As a matter of fact, his ancestors were using radar ages before our ancestors learned to read and write. His vision is adjusted to dim twilight and to the dark caves and crannies where he dozes during the bright daylight hours. He is fond of company and often his cave is crowded with sleeping cousins, hanging upside down from cracks in the roof and ledges on the walls. Sometimes their slumber is disturbed by a loud noise. Then hundreds of furry fliers wake up and zoom around in the pitch black darkness. Not one of them crashes into a wall or collides with a cousin. Even if dozens of ropes dangle from the ceiling they dodge between them without a mishap.
No person or animal has the vision to perform such feats. The bat succeeds because he uses his sounding system of fast echoes. For this he needs a most unusual voice and pair of super sensitive ears. His voice sounds like a series of rather faint high pitched squeaks. Actually each squeak goes up into supersonic frequencies ¬ above the range of human ears. These supersonic notes bounce off solid surfaces and return to the bat as supersonic echoes. His ears catch the echoes and in a flash his brain relays orders to dodge this or that object in his path. This built in biological system works like the mechanical radar system we use to detect distant objects by returning echoes.

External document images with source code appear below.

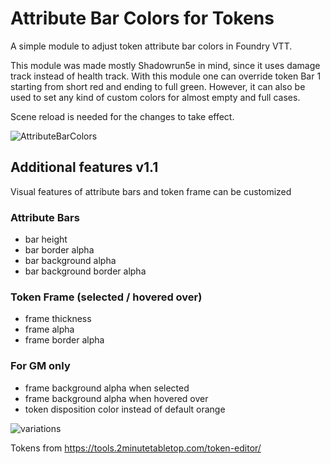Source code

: # Attribute Bar Colors for Tokens
A simple module to adjust token attribute bar colors in Foundry VTT.

This module was made mostly Shadowrun5e in mind, since it uses damage track instead of health track. With this module one can override token Bar 1 starting from short red and ending to full green. However, it can also be used to set any kind of custom colors for almost empty and full cases.

Scene reload is needed for the changes to take effect.

![AttributeBarColors](https://user-images.githubusercontent.com/96351604/165970298-d223b60d-4227-4210-8386-a8c2d7383aec.PNG)


## Additional features v1.1

Visual features of attribute bars and token frame can be customized

### Attribute Bars
* bar height
* bar border alpha
* bar background alpha
* bar background border alpha

### Token Frame (selected / hovered over)
* frame thickness
* frame alpha
* frame border alpha

### For GM only
* frame background alpha when selected
* frame background alpha when hovered over
* token disposition color instead of default orange

![variations](https://user-images.githubusercontent.com/96351604/190663613-f07aaaef-2b48-4019-b2cf-c2e8be693e22.gif)

Tokens from https://tools.2minutetabletop.com/token-editor/

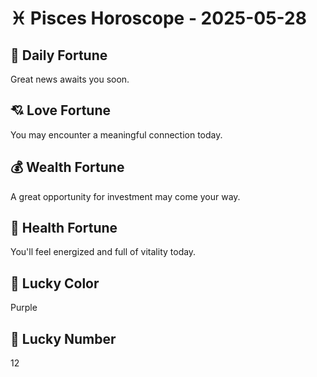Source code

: # ♓ Pisces Horoscope - 2025-05-28

## 🎯 Daily Fortune

Great news awaits you soon.

## 💘 Love Fortune

You may encounter a meaningful connection today.

## 💰 Wealth Fortune

A great opportunity for investment may come your way.

## 🌱 Health Fortune

You'll feel energized and full of vitality today.

## 🎨 Lucky Color

Purple

## 🔢 Lucky Number

12
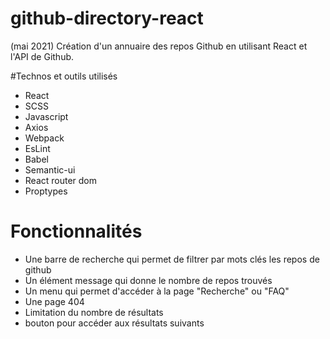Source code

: # github-directory-react
(mai 2021)
Création d'un annuaire des repos Github en utilisant React et l'API de Github.

#Technos et outils utilisés
  - React
  - SCSS
  - Javascript
  - Axios
  - Webpack
  - EsLint
  - Babel
  - Semantic-ui
  - React router dom
  - Proptypes
 
 # Fonctionnalités
 - Une barre de recherche qui permet de filtrer par mots clés les repos de github
 - Un élément message qui donne le nombre de repos trouvés
 - Un menu qui permet d'accéder à la page "Recherche" ou "FAQ"
 - Une page 404
 - Limitation du nombre de résultats
 - bouton pour accéder aux résultats suivants
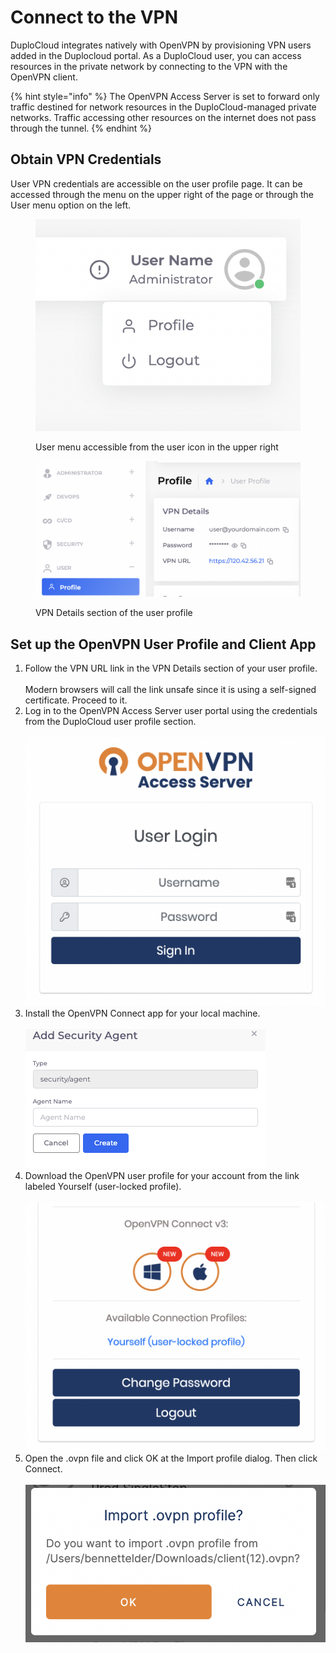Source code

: # Connect to the VPN

DuploCloud integrates natively with OpenVPN by provisioning VPN users added in the Duplocloud portal. As a DuploCloud user, you can access resources in the private network by connecting to the VPN with the OpenVPN client.

{% hint style="info" %}
The OpenVPN Access Server is set to forward only traffic destined for network resources in the DuploCloud-managed private networks. Traffic accessing other resources on the internet does not pass through the tunnel.
{% endhint %}

## Obtain VPN Credentials

User VPN credentials are accessible on the user profile page. It can be accessed through the menu on the upper right of the page or through the User menu option on the left.&#x20;

<figure><img src="../../.gitbook/assets/image (5) (5).png" alt=""><figcaption><p>User menu accessible from the user icon in the upper right</p></figcaption></figure>



<figure><img src="../../.gitbook/assets/image (4) (4).png" alt=""><figcaption><p>VPN Details section of the user profile</p></figcaption></figure>

## Set up the OpenVPN User Profile and Client App

1. Follow the VPN URL link in the VPN Details section of your user profile.\
   \
   Modern browsers will call the link unsafe since it is using a self-signed certificate. Proceed to it.
2. Log in to the OpenVPN Access Server user portal using the credentials from the DuploCloud user profile section.\
   \
   ![](<../../.gitbook/assets/image (10) (3).png>)
3. Install the OpenVPN Connect app for your local machine.\
   \
   ![](<../../.gitbook/assets/image (8) (2).png>)
4. Download the OpenVPN user profile for your account from the link labeled Yourself (user-locked profile).\
   \
   ![](<../../.gitbook/assets/image (3) (4).png>)
5. Open the .ovpn file and click OK at the Import profile dialog. Then click Connect.\
   \
   ![](<../../.gitbook/assets/image (2) (5).png>)

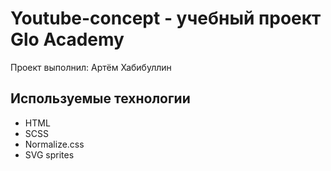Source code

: # Youtube-concept - учебный проект Glo Academy
Проект выполнил: Артём Хабибуллин

## Используемые технологии
- HTML
- SCSS
- Normalize.css
- SVG sprites
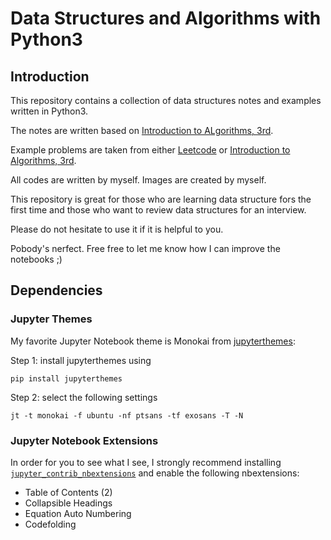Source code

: # Data Structures and Algorithms with Python3 

## Introduction 

This repository contains a collection of data structures notes and examples written in Python3.   

The notes are written based on [Introduction to ALgorithms, 3rd](https://mitpress.mit.edu/books/introduction-algorithms-third-edition).

Example problems are taken from either [Leetcode](https://leetcode.com/) or [Introduction to Algorithms, 3rd](https://mitpress.mit.edu/books/introduction-algorithms-third-edition).

All codes are written by myself. Images are created by myself. 

This repository is great for those who are learning data structure fors the first time and those who want to review data structures for an interview. 

Please do not hesitate to use it if it is helpful to you. 

Pobody's nerfect. Free free to let me know how I can improve the notebooks ;)

## Dependencies 

### Jupyter Themes 
My favorite Jupyter Notebook theme is Monokai from [jupyterthemes](https://github.com/dunovank/jupyter-themes):

Step 1: install jupyterthemes using 

``pip install jupyterthemes``

Step 2: select the following settings 

``jt -t monokai -f ubuntu -nf ptsans -tf exosans -T -N``

### Jupyter Notebook Extensions 

In order for you to see what I see, I strongly recommend installing [``jupyter_contrib_nbextensions``](https://jupyter-contrib-nbextensions.readthedocs.io/en/latest/index.html) 
and enable the following nbextensions:

- Table of Contents (2)
- Collapsible Headings
- Equation Auto Numbering 
- Codefolding 




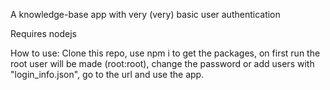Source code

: A knowledge-base app with very (very) basic user authentication

Requires nodejs

How to use:
Clone this repo, use npm i to get the packages, on first run the root user will be made (root:root), change the password or add users with "login_info.json", go to the url and use the app.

Sound is vibrating energy and we rate it in frequencies of so many vibrations per second. Human ears hear sound frequencies up to about 20,000 vibrations per second. The bat's voice squeaks up to supersonic frequencies of 50,000. And the talented creature can distinguish between his own echoes and those of other bats even when hundreds of flying relatives are using their radar systems in a dark cave.